■ **EXERCISE GOAL**: Search the records for the word "searchAnswers" and copy each line in which it appears.

Plain-text document sources
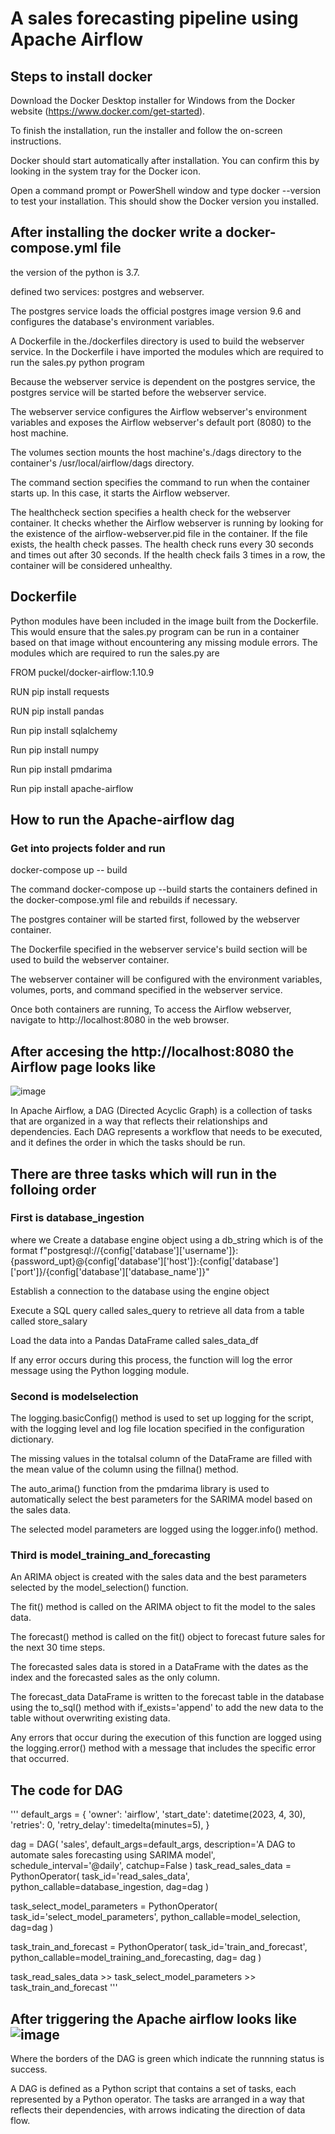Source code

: #  A sales forecasting pipeline using Apache Airflow 
## Steps to install docker 
Download the Docker Desktop installer for Windows from the Docker website (https://www.docker.com/get-started).

To finish the installation, run the installer and follow the on-screen instructions.

Docker should start automatically after installation. You can confirm this by looking in the system tray for the Docker icon.

Open a command prompt or PowerShell window and type docker --version to test your installation. This should show the Docker version you installed.

## After installing the docker write a docker-compose.yml file
the version of the python is  3.7.

defined two services: postgres and webserver.

The postgres service loads the official postgres image version 9.6 and configures the database's environment variables.

A Dockerfile in the./dockerfiles directory is used to build the webserver service.
In the Dockerfile i have imported the modules which are required to run the sales.py python program

Because the webserver service is dependent on the postgres service, the postgres service will be started before the webserver service.

The webserver service configures the Airflow webserver's environment variables and exposes the Airflow webserver's default port (8080) to the host machine.

The volumes section mounts the host machine's./dags directory to the container's /usr/local/airflow/dags directory.

The command section specifies the command to run when the container starts up. In this case, it starts the Airflow webserver.

The healthcheck section specifies a health check for the webserver container. It checks whether the Airflow webserver is running by looking for the existence of the airflow-webserver.pid file in the container. If the file exists, the health check passes. The health check runs every 30 seconds and times out after 30 seconds. If the health check fails 3 times in a row, the container will be considered unhealthy.

## Dockerfile

 Python modules have been included in the image built from the Dockerfile. This would ensure that the sales.py program can be run in a container based on that image without encountering any missing module errors.
 The modules which are required to run the sales.py are
 
 FROM puckel/docker-airflow:1.10.9
 
 RUN pip install requests
 
 RUN pip install pandas
 
 Run pip install sqlalchemy
 
 Run pip install numpy
 
 Run pip install pmdarima
 
 Run pip install apache-airflow 
 
 



## How to run the Apache-airflow dag

### Get into projects folder and run 
docker-compose up -- build

The command docker-compose up --build starts the containers defined in the docker-compose.yml file and rebuilds if necessary. 


The postgres container will be started first, followed by the webserver container.

The Dockerfile specified in the webserver service's build section will be used to build the webserver container.

The webserver container will be configured with the environment variables, volumes, ports, and command specified in the webserver service.

Once both containers are running, To access the Airflow webserver, navigate to http://localhost:8080 in the web browser.

## After accesing the http://localhost:8080 the Airflow page looks like 

![image](https://user-images.githubusercontent.com/132186396/235391228-3c2b3c6c-47c1-4d79-a73f-efd56985a8e6.png)

In Apache Airflow, a DAG (Directed Acyclic Graph) is a collection of tasks that are organized in a way that reflects their relationships and dependencies. Each DAG represents a workflow that needs to be executed, and it defines the order in which the tasks should be run.

## There are three tasks which will run in the folloing order

### First is database_ingestion 
    
 where we Create a database engine object using a db_string which is of the format  f"postgresql://{config['database']['username']}:{password_upt}@{config['database']['host']}:{config['database']['port']}/{config['database']['database_name']}" 
    
Establish a connection to the database using the engine object

Execute a SQL query called sales_query to retrieve all data from a table called store_salary

Load the data into a Pandas DataFrame called sales_data_df

If any error occurs during this process, the function will log the error message using the Python logging module.
### Second is modelselection 
 The logging.basicConfig() method is used to set up logging for the script, with the logging level and log file location specified in the configuration             dictionary.
 
 The missing values in the totalsal column of the DataFrame are filled with the mean value of the column using the fillna() method.
 
  The auto_arima() function from the pmdarima library is used to automatically select the best parameters for the SARIMA model based on the sales data.
  
  The selected model parameters are logged using the logger.info() method.
     
### Third is model_training_and_forecasting
An ARIMA object is created with the sales data and the best parameters selected by the model_selection() function.
      
 The fit() method is called on the ARIMA object to fit the model to the sales data.
     
The forecast() method is called on the fit() object to forecast future sales for the next 30 time steps.

The forecasted sales data is stored in a DataFrame with the dates as the index and the forecasted sales as the only column.


The forecast_data DataFrame is written to the forecast table in the database using the to_sql() method with if_exists='append' to add the new data to the          table without overwriting existing data.

Any errors that occur during the execution of this function are logged using the logging.error() method with a message that includes the specific error that      occurred.


## The code for DAG
'''
default_args = {
    'owner': 'airflow',
    'start_date': datetime(2023, 4, 30),
    'retries': 0,
    'retry_delay': timedelta(minutes=5),
}

dag = DAG(
'sales',
default_args=default_args,
description='A DAG to automate sales forecasting using SARIMA model',
schedule_interval='@daily',
catchup=False
)
task_read_sales_data = PythonOperator(
    task_id='read_sales_data',
    python_callable=database_ingestion,
    dag=dag
)

task_select_model_parameters = PythonOperator(
    task_id='select_model_parameters',
    python_callable=model_selection,
    dag=dag
)

task_train_and_forecast = PythonOperator(
    task_id='train_and_forecast',
    python_callable=model_training_and_forecasting,
    dag= dag
)

task_read_sales_data >> task_select_model_parameters  >> task_train_and_forecast
'''
     
  ## After triggering the Apache airflow looks like ![image](https://user-images.githubusercontent.com/132186396/235392806-71a093bd-ee1b-40b7-90bc-07959f62bf72.png)
 Where the borders of the DAG is green which indicate the runnning status is success.
     

A DAG is defined as a Python script that contains a set of tasks, each represented by a Python operator. The tasks are arranged in a way that reflects their dependencies, with arrows indicating the direction of data flow.















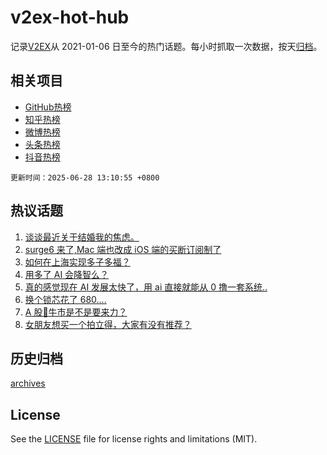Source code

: # v2ex-hot-hub

 记录[V2EX](https://www.v2ex.com/)从 2021-01-06 日至今的热门话题。每小时抓取一次数据，按天[归档](archives)。
 
 ## 相关项目

- [GitHub热榜](https://github.com/snaildev/github-hot-hub)
- [知乎热榜](https://github.com/snaildev/zhihu-hot-hub)
- [微博热榜](https://github.com/snaildev/weibo-hot-hub)
- [头条热榜](https://github.com/snaildev/toutiao-hot-hub)
- [抖音热榜](https://github.com/snaildev/douyin-hot-hub)


 `更新时间：2025-06-28 13:10:55 +0800`

## 热议话题

1. [谈谈最近关于结婚我的焦虑。](https://www.v2ex.com/t/1141516)
1. [surge6 来了,Mac 端也改成 iOS 端的买断订阅制了](https://www.v2ex.com/t/1141491)
1. [如何在上海实现多子多福？](https://www.v2ex.com/t/1141563)
1. [用多了 AI 会降智么？](https://www.v2ex.com/t/1141511)
1. [真的感觉现在 AI 发展太快了，用 ai 直接就能从 0 撸一套系统..](https://www.v2ex.com/t/1141503)
1. [换个锁芯花了 680....](https://www.v2ex.com/t/1141559)
1. [A 股🐂牛市是不是要来力？](https://www.v2ex.com/t/1141439)
1. [女朋友想买一个拍立得，大家有没有推荐？](https://www.v2ex.com/t/1141457)

## 历史归档

[archives](archives)

## License

See the [LICENSE](LICENSE) file for license rights and limitations (MIT).
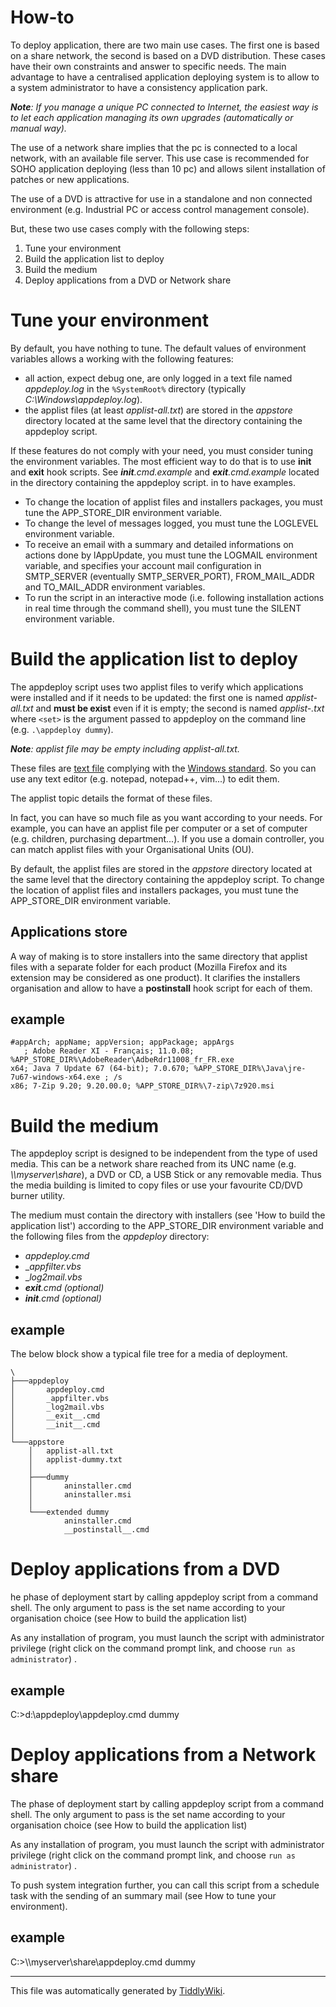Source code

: # How-to

To deploy application, there are two main use cases. The first one is based on
a share network, the second is based on a DVD distribution. These cases have
their own constraints and answer to specific needs. The main advantage to have
a centralised application deploying system is to allow to a system
administrator to have a consistency application park.

_**Note**: If you manage a unique PC connected to Internet, the easiest way is
to let each application managing its own upgrades (automatically or manual
way)._

The use of a network share implies that the pc is connected to a local
network, with an available file server. This use case is recommended for SOHO
application deploying (less than 10 pc) and allows silent installation of
patches or new applications.

The use of a DVD is attractive for use in a standalone and non connected
environment (e.g. Industrial PC or access control management console).

But, these two use cases comply with the following steps:

  1. Tune your environment 
  2. Build the application list to deploy
  3. Build the medium
  4. Deploy applications from a DVD or Network share

# Tune your environment

By default, you have nothing to tune. The default values of environment
variables allows a working with the following features:

  * all action, expect debug one, are only logged in a text file named _appdeploy.log_ in the `%SystemRoot%` directory (typically _C:\Windows\appdeploy.log_).
  * the applist files (at least _applist-all.txt_) are stored in the _appstore_ directory located at the same level that the directory containing the appdeploy script.

If these features do not comply with your need, you must consider tuning the
environment variables. The most efficient way to do that is to use __init__
and __exit__ hook scripts. See ___init__.cmd.example_ and
___exit__.cmd.example_ located in the directory containing the appdeploy
script. in to have examples.

  * To change the location of applist files and installers packages, you must tune the APP_STORE_DIR environment variable. 
  * To change the level of messages logged, you must tune the LOGLEVEL environment variable.
  * To receive an email with a summary and detailed informations on actions done by lAppUpdate, you must tune the LOGMAIL environment variable, and specifies your account mail configuration in SMTP_SERVER (eventually SMTP_SERVER_PORT), FROM_MAIL_ADDR and TO_MAIL_ADDR environment variables.
  * To run the script in an interactive mode (i.e. following installation actions in real time through the command shell), you must tune the SILENT environment variable.

# Build the application list to deploy

The appdeploy script uses two applist files to verify which applications were
installed and if it needs to be updated: the first one is named _applist-
all.txt_ and **must be exist** even if it is empty; the second is named
_applist-<set>.txt_ where `<set>` is the argument passed to appdeploy on the
command line (e.g. `.\appdeploy dummy`).

_**Note**: applist file may be empty including applist-all.txt._

These files are [text file](http://en.wikipedia.org/wiki/Text_file) complying
with the [Windows
standard](http://en.wikipedia.org/wiki/Text_file#Standard_Windows_.txt_files).
So you can use any text editor (e.g. notepad, notepad++, vim...) to edit them.

The applist topic details the format of these files.

In fact, you can have so much file as you want according to your needs. For
example, you can have an applist file per computer or a set of computer (e.g.
children, purchasing department...). If you use a domain controller, you can
match applist files with your Organisational Units (OU).

By default, the applist files are stored in the _appstore_ directory located
at the same level that the directory containing the appdeploy script. To
change the location of applist files and installers packages, you must tune
the APP_STORE_DIR environment variable.

## Applications store

A way of making is to store installers into the same directory that applist
files with a separate folder for each product (Mozilla Firefox and its
extension may be considered as one product). It clarifies the installers
organisation and allow to have a __postinstall__ hook script for each of them.

## example

    #appArch; appName; appVersion; appPackage; appArgs
       ; Adobe Reader XI - Français; 11.0.08; %APP_STORE_DIR%\AdobeReader\AdbeRdr11008_fr_FR.exe
    x64; Java 7 Update 67 (64-bit); 7.0.670; %APP_STORE_DIR%\Java\jre-7u67-windows-x64.exe ; /s 
    x86; 7-Zip 9.20; 9.20.00.0; %APP_STORE_DIR%\7-zip\7z920.msi

# Build the medium

The appdeploy script is designed to be independent from the type of used
media. This can be a network share reached from its UNC name (e.g.
_\\\myserver\share_), a DVD or CD, a USB Stick or any removable media. Thus
the media building is limited to copy files or use your favourite CD/DVD
burner utility.

The medium must contain the directory with installers (see 'How to build the
application list') according to the APP_STORE_DIR environment variable and the
following files from the _appdeploy_ directory:

  * _appdeploy.cmd_
  * __appfilter.vbs_
  * __log2mail.vbs_
  * ___exit__.cmd_ _(optional)_
  * ___init__.cmd_ _(optional)_

## example

The below block show a typical file tree for a media of deployment.

    \
    ├───appdeploy
    │       appdeploy.cmd
    │       _appfilter.vbs
    │       _log2mail.vbs
    │       __exit__.cmd
    │       __init__.cmd
    │       
    └───appstore
        │   applist-all.txt
        │   applist-dummy.txt
        │   
        ├───dummy
        │       aninstaller.cmd
        │       aninstaller.msi
        │              
        └───extended dummy
                aninstaller.cmd
                __postinstall__.cmd

# Deploy applications from a DVD

he phase of deployment start by calling appdeploy script from a command shell.
The only argument to pass is the set name according to your organisation
choice (see How to build the application list)

As any installation of program, you must launch the script with administrator
privilege (right click on the command prompt link, and choose `run as
administrator`) .

## example

C:\>d:\appdeploy\appdeploy.cmd dummy

# Deploy applications from a Network share

The phase of deployment start by calling appdeploy script from a command
shell. The only argument to pass is the set name according to your
organisation choice (see How to build the application list)

As any installation of program, you must launch the script with administrator
privilege (right click on the command prompt link, and choose `run as
administrator`) .

To push system integration further, you can call this script from a schedule
task with the sending of an summary mail (see How to tune your environment).

## example

C:>\\\myserver\share\appdeploy.cmd dummy

* * *

This file was automatically generated by [TiddlyWiki](http://tiddlywiki.com/).


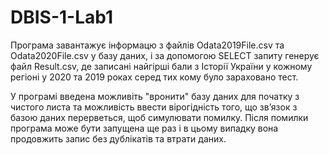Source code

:# DBIS-1-Lab1

Програма завантажує інформацю з файлів Odata2019File.csv та Odata2020File.csv у базу даних, і за допомогою SELECT запиту генерує файл Result.csv, де 
записані найгірші бали з Історії України у кожному регіоні у 2020 та 2019 роках серед тих кому було зараховано тест.

У програмі введена можливіть "вронити" базу даних для початку з чистого листа та можливість ввести вірогідність того, що зв’язок з базою даних перерветься, 
щоб симулювати помилку. Після помилки програма може бути запущена ще раз і в цьому випадку вона продовжить запис без дублікатів та втрати даних. 
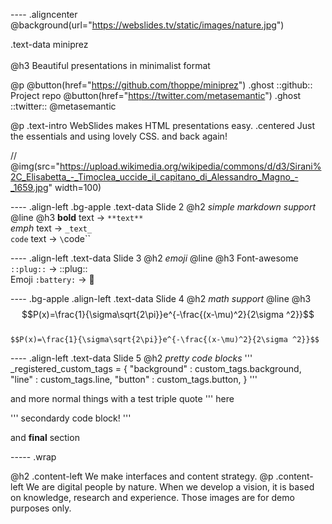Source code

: ---- .aligncenter   
@background(url="https://webslides.tv/static/images/nature.jpg")

.text-data miniprez <br>
<br>
@h3 Beautiful presentations in minimalist format <br>

@p 
 @button(href="https://github.com/thoppe/miniprez") .ghost ::github:: Project repo
 @button(href="https://twitter.com/metasemantic") .ghost ::twitter:: @metasemantic

@p .text-intro 
  WebSlides makes HTML presentations easy.
  .centered
    Just the essentials and using lovely CSS.
    and back again!

// @img(src="https://upload.wikimedia.org/wikipedia/commons/d/d3/Sirani%2C_Elisabetta_-_Timoclea_uccide_il_capitano_di_Alessandro_Magno_-_1659.jpg" width=100)
  
---- .align-left .bg-apple
.text-data Slide 2
@h2 _simple markdown support_
@line
@h3
  **bold** text -> `**text**` <br>
  _emph_ text -> `_text_` <br>
  `code` text -> `\`code\`` 

---- .align-left
.text-data Slide 3
@h2 _emoji_
@line
@h3
  Font-awesome  `::plug::` -> ::plug:: <br>
  Emoji  `:battery:` -> :battery:

---- .bg-apple .align-left
.text-data Slide 4
@h2 _math support_
@line
@h3
  $$P(x)=\frac{1}{\sigma\sqrt{2\pi}}e^{-\frac{(x-\mu)^2}{2\sigma ^2}}$$
<br>
`$$P(x)=\frac{1}{\sigma\sqrt{2\pi}}e^{-\frac{(x-\mu)^2}{2\sigma ^2}}$$`

---- .align-left
.text-data Slide 5
@h2 _pretty code blocks_
'''
_registered_custom_tags = {
    "background" : custom_tags.background,
    "line" : custom_tags.line,
    "button" : custom_tags.button,
}
'''

and more normal things with a test triple quote ''' here

'''
secondardy code block!
'''

and **final** section

----- .wrap

@h2 .content-left We make interfaces and content strategy.
@p .content-left We are digital people by nature. When we develop a vision, it is based on knowledge, research and experience. Those images are for demo purposes only.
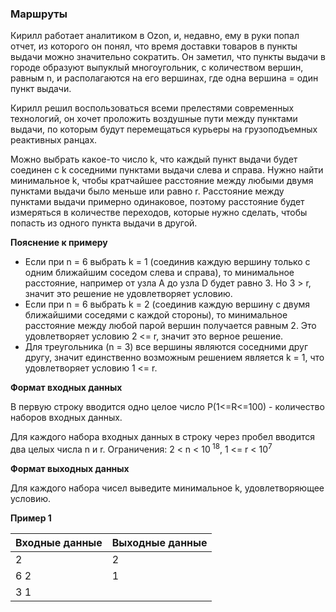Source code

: ### Маршруты

Кирилл работает аналитиком в Ozon, и, недавно, ему в руки попал отчет, из которого он понял, что время доставки товаров
в пункты выдачи можно значительно сократить. Он заметил, что пункты выдачи в городе образуют выпуклый многоугольник, с
количеством вершин, равным n, и располагаются на его вершинах, где одна вершина = один пункт выдачи.

Кирилл решил воспользоваться всеми прелестями современных технологий, он хочет проложить воздушные пути между пунктами
выдачи, по которым будут перемещаться курьеры на грузоподъемных реактивных ранцах.

Можно выбрать какое-то число k, что каждый пункт выдачи будет соединен с k соседними пунктами выдачи слева и справа.
Нужно найти минимальное k, чтобы кратчайшее расстояние между любыми двумя пунктами выдачи было меньше или равно r.
Расстояние между пунктами выдачи примерно одинаковое, поэтому расстояние будет измеряться в количестве переходов,
которые нужно сделать, чтобы попасть из одного пункта выдачи в другой.

**Пояснение к примеру**

- Если при n = 6 выбрать k = 1 (соединив каждую вершину только с одним ближайшим соседом слева и справа), то минимальное
  расстояние, например от узла A до узла D будет равно 3. Но 3 > r, значит это решение не удовлетворяет условию.
- Если при n = 6 выбрать k = 2 (соединив каждую вершину с двумя ближайшими соседями с каждой стороны), то минимальное
  расстояние между любой парой вершин получается равным 2. Это удовлетворяет условию 2 <= r, значит это верное решение.
- Для треугольника (n = 3) все вершины являются соседними друг другу, значит единственно возможным решением является k =
  1, что удовлетворяет условию 1 <= r.

**Формат входных данных**

В первую строку вводится одно целое число P(1<=R<=100) - количество наборов входных данных.

Для каждого набора входных данных в строку через пробел вводится два целых числа n и r. Ограничения: 2 < n < 10<sup>
18</sup>, 1 <= r < 10<sup>7</sup>

**Формат выходных данных**

Для каждого набора чисел выведите минимальное k, удовлетворяющее условию.

**Пример 1**

| Входные данные | Выходные данные |
|----------------|-----------------|
| 2              | 2               |
| 6 2            | 1               |
| 3 1            |                 |

 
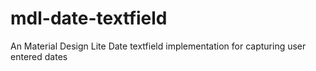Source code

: # mdl-date-textfield
An Material Design Lite Date textfield implementation for capturing user entered dates
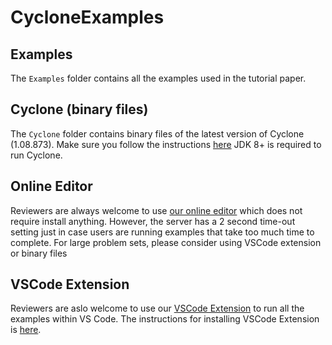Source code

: # CycloneExamples
## Examples
The `Examples` folder contains all the examples used in the tutorial paper.

## Cyclone (binary files)
The `Cyclone` folder contains binary files of the latest version of Cyclone (1.08.873). Make sure you follow the instructions [here](https://classicwuhao.github.io/cyclone_tutorial/instructions.html)
JDK 8+ is required to run Cyclone.

## Online Editor
Reviewers are always welcome to use [our online editor](https://fyp.cs.nuim.ie/projects/FYP24WH008) which does not require install anything. However, the server has a 2 second time-out setting just in case users are running examples that take too much time to complete. For large problem sets, please consider using VSCode extension or binary files

## VSCode Extension
Reviewers are aslo welcome to use our [VSCode Extension](https://github.com/classicwuhao/CycloneVSCodePlugin) to run all the examples within VS Code. The instructions for installing VSCode Extension is [here](https://github.com/classicwuhao/CycloneVSCodePlugin).



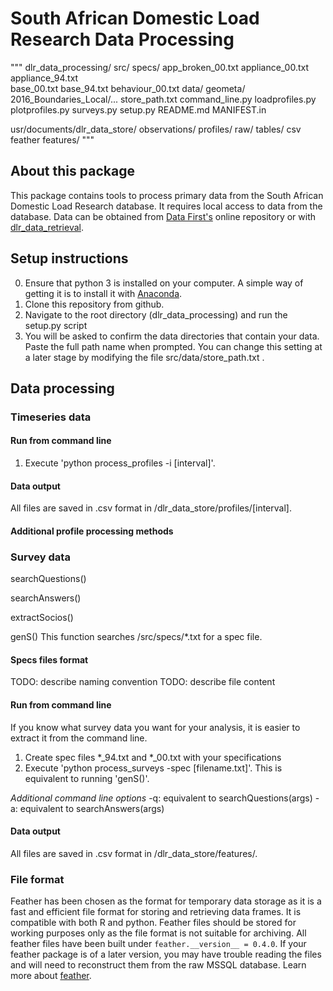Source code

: # South African Domestic Load Research Data Processing

"""
dlr\_data\_processing/
    src/
		specs/
			app_broken_00.txt
			appliance_00.txt
			appliance_94.txt	
			base_00.txt
			base_94.txt	
			behaviour_00.txt
		data/
			geometa/
				2016_Boundaries_Local/...
			store_path.txt
		command_line.py
		loadprofiles.py
		plotprofiles.py
		surveys.py
    setup.py
    README.md
    MANIFEST.in
    
usr/documents/dlr_data_store/
	observations/
		profiles/
			raw/
		tables/
			csv
			feather
	features/
"""

## About this package

This package contains tools to process primary data from the South African Domestic Load Research database. It requires local access to data from the database. Data can be obtained from [Data First's](www.datafirst.uct.ac.za) online repository or with [dlr_data_retrieval]().

## Setup instructions
0. Ensure that python 3 is installed on your computer. A simple way of getting it is to install it with [Anaconda](https://conda.io/docs/user-guide/install/index.html). 
1. Clone this repository from github.
2. Navigate to the root directory (dlr_data_processing) and run the setup.py script
3. You will be asked to confirm the data directories that contain your data. Paste the full path name when prompted. You can change this setting at a later stage by modifying the file src/data/store_path.txt .

## Data processing

### Timeseries data

#### Run from command line
1. Execute 'python process_profiles -i [interval]'. 

#### Data output
All files are saved in .csv format in /dlr_data_store/profiles/[interval].

#### Additional profile processing methods


### Survey data

searchQuestions()

searchAnswers()

extractSocios()

genS()
This function searches /src/specs/*.txt for a spec file.

#### Specs files format
TODO: describe naming convention
TODO: describe file content

#### Run from command line
If you know what survey data you want for your analysis, it is easier to extract it from the command line.
1. Create spec files *\_94.txt and *\_00.txt with your specifications
2. Execute 'python process_surveys -spec [filename.txt]'. This is equivalent to running 'genS()'.

_Additional command line options_
-q: equivalent to searchQuestions(args)
-a: equivalent to searchAnswers(args)

#### Data output
All files are saved in .csv format in /dlr_data_store/features/.

### File format
Feather has been chosen as the format for temporary data storage as it is a fast and efficient file format for storing and retrieving data frames. It is compatible with both R and python. Feather files should be stored for working purposes only as the file format is not suitable for archiving. All feather files have been built under `feather.__version__ = 0.4.0`. If your feather package is of a later version, you may have trouble reading the files and will need to reconstruct them from the raw MSSQL database. Learn more about [feather](https://github.com/wesm/feather).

■ **COMPLETED TASK**:
searchAnswers()
-a: equivalent to searchAnswers(args)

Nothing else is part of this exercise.